▶ _Supplied data_
————
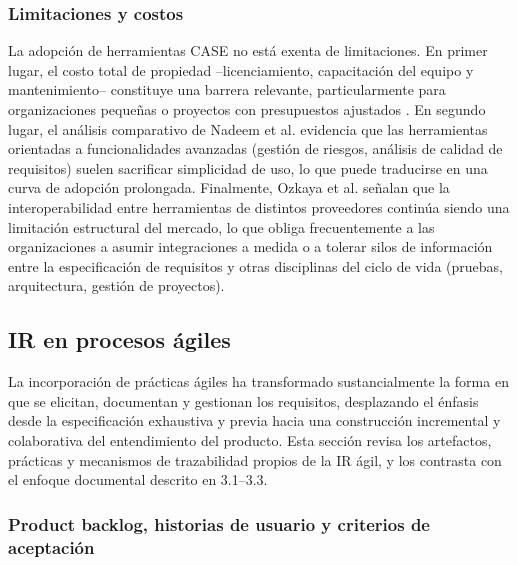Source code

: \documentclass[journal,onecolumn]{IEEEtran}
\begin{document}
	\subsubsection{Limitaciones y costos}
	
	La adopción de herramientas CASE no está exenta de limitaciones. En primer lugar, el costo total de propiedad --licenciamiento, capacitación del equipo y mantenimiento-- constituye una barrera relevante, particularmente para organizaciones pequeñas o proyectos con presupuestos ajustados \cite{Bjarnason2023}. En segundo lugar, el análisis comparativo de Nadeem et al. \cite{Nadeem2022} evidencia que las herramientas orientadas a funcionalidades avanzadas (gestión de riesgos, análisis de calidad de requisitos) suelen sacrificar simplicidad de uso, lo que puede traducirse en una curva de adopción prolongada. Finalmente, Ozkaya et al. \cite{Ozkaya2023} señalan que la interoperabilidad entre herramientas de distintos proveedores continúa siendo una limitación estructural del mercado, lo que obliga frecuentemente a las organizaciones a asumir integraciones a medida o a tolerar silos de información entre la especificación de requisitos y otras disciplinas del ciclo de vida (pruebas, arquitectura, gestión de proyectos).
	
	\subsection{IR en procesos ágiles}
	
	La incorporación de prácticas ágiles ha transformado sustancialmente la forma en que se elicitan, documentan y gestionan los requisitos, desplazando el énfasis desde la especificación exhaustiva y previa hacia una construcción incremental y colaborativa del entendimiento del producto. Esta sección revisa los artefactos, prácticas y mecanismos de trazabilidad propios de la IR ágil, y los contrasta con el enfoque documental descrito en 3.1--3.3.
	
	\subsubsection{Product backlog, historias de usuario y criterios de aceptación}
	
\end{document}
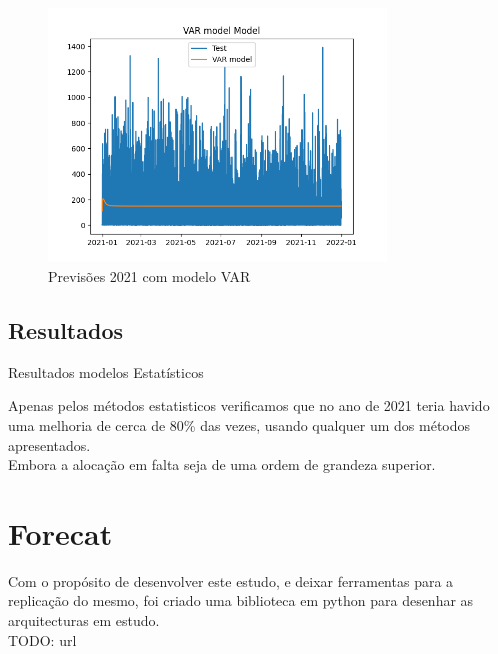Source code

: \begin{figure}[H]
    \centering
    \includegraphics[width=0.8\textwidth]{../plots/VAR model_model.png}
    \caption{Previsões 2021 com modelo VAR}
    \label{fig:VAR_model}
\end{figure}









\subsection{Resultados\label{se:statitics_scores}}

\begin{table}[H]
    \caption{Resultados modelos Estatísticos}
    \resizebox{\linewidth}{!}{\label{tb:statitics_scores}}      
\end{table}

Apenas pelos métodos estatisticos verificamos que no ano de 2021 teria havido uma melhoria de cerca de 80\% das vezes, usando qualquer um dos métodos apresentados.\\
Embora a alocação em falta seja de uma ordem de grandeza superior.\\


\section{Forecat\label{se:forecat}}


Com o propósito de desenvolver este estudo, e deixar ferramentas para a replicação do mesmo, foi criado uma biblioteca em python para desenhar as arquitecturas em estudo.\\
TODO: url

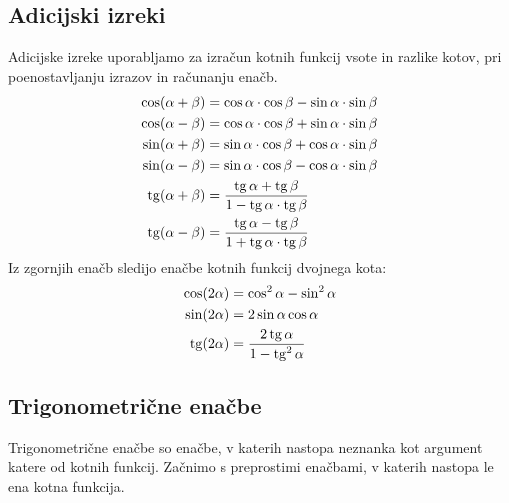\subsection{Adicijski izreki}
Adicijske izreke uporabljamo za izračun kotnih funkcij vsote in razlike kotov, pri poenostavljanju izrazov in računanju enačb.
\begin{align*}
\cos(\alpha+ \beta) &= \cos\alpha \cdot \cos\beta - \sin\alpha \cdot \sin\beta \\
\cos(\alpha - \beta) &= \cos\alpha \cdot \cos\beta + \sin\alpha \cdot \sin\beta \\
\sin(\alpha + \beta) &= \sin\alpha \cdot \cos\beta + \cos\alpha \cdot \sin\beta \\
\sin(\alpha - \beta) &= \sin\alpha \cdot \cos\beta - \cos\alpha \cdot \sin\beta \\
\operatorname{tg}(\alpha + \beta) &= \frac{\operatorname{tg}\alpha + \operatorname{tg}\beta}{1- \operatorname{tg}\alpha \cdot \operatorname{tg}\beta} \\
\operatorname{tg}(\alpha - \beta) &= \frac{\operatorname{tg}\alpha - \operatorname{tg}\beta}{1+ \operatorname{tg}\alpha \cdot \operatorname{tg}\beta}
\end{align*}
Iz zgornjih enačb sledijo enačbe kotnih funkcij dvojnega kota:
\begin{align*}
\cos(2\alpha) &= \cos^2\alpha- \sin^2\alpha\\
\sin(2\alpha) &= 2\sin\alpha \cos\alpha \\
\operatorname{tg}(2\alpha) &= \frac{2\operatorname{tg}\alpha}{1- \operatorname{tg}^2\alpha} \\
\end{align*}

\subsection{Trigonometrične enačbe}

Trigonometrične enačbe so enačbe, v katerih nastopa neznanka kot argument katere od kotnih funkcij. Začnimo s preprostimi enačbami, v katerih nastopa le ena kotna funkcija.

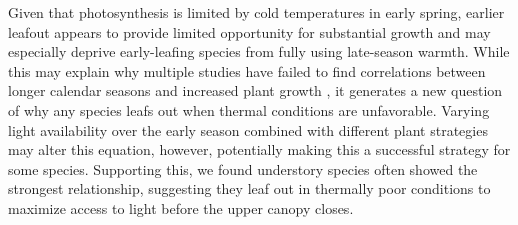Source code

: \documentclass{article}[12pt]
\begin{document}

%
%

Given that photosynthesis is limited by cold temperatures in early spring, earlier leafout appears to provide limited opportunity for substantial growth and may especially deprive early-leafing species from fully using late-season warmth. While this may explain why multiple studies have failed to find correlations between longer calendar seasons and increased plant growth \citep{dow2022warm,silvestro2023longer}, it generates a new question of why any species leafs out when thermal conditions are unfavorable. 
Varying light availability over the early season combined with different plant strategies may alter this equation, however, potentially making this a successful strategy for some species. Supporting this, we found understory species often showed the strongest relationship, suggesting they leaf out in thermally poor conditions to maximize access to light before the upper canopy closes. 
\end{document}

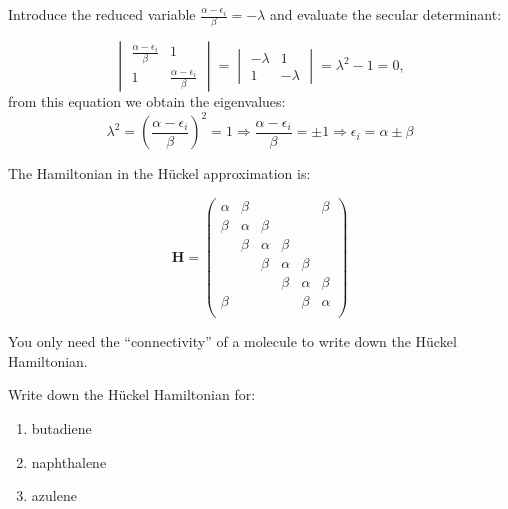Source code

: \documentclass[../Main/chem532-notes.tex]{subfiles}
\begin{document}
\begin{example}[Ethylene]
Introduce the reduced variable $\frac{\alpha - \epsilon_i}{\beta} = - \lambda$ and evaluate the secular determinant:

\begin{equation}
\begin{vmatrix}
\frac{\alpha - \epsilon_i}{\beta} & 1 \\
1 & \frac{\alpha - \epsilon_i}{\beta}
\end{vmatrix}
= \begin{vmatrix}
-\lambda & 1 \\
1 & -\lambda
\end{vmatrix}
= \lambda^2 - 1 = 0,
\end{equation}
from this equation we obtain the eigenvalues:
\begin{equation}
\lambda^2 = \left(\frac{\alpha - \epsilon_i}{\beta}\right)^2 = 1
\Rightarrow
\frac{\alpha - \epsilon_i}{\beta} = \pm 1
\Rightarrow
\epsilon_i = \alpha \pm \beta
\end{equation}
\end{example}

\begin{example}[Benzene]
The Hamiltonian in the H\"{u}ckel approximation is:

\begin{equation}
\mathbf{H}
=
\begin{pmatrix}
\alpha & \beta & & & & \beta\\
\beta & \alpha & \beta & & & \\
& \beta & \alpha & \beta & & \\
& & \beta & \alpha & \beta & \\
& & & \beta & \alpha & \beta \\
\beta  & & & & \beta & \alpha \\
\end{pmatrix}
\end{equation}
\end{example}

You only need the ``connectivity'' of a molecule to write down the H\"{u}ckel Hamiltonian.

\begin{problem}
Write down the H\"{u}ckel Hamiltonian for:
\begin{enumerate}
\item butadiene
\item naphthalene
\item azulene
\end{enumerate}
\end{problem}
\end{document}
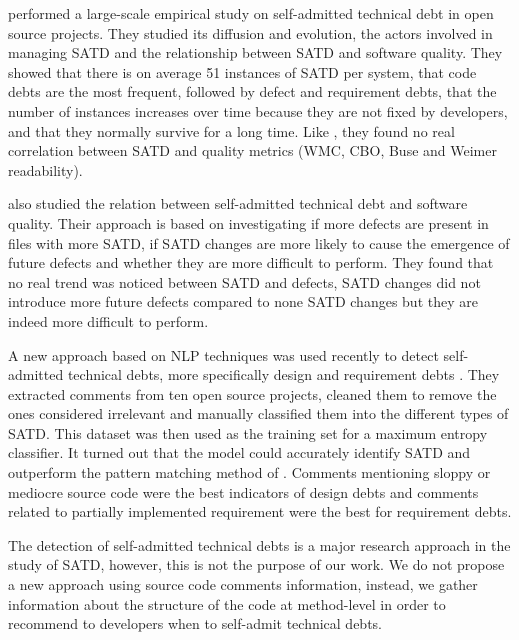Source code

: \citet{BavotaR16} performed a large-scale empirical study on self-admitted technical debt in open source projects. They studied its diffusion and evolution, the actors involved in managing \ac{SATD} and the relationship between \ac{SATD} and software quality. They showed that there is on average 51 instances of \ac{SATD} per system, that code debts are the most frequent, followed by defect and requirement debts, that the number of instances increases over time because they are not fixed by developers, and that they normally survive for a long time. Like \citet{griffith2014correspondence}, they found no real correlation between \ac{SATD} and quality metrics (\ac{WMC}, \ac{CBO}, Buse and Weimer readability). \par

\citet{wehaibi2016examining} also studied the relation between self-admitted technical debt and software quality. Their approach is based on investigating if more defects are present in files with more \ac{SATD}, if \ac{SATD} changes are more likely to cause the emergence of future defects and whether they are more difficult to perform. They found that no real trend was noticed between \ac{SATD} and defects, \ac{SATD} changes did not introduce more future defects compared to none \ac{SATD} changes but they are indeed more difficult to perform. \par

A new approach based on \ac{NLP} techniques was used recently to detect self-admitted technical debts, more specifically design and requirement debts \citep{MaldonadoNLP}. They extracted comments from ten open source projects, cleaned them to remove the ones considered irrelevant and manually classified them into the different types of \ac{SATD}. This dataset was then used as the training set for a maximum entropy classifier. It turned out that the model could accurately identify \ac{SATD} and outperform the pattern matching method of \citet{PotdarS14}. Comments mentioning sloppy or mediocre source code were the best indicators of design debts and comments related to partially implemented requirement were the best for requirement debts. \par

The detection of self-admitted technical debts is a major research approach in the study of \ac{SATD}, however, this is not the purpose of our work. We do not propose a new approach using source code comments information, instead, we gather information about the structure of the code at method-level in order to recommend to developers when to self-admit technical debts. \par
————
▶ _About this task_
Considering only the data above, return the lines in which "method" occurs.

▶ _Output for this task_
A new approach based on \ac{NLP} techniques was used recently to detect self-admitted technical debts, more specifically design and requirement debts \citep{MaldonadoNLP}. They extracted comments from ten open source projects, cleaned them to remove the ones considered irrelevant and manually classified them into the different types of \ac{SATD}. This dataset was then used as the training set for a maximum entropy classifier. It turned out that the model could accurately identify \ac{SATD} and outperform the pattern matching method of \citet{PotdarS14}. Comments mentioning sloppy or mediocre source code were the best indicators of design debts and comments related to partially implemented requirement were the best for requirement debts. \par
The detection of self-admitted technical debts is a major research approach in the study of \ac{SATD}, however, this is not the purpose of our work. We do not propose a new approach using source code comments information, instead, we gather information about the structure of the code at method-level in order to recommend to developers when to self-admit technical debts. \par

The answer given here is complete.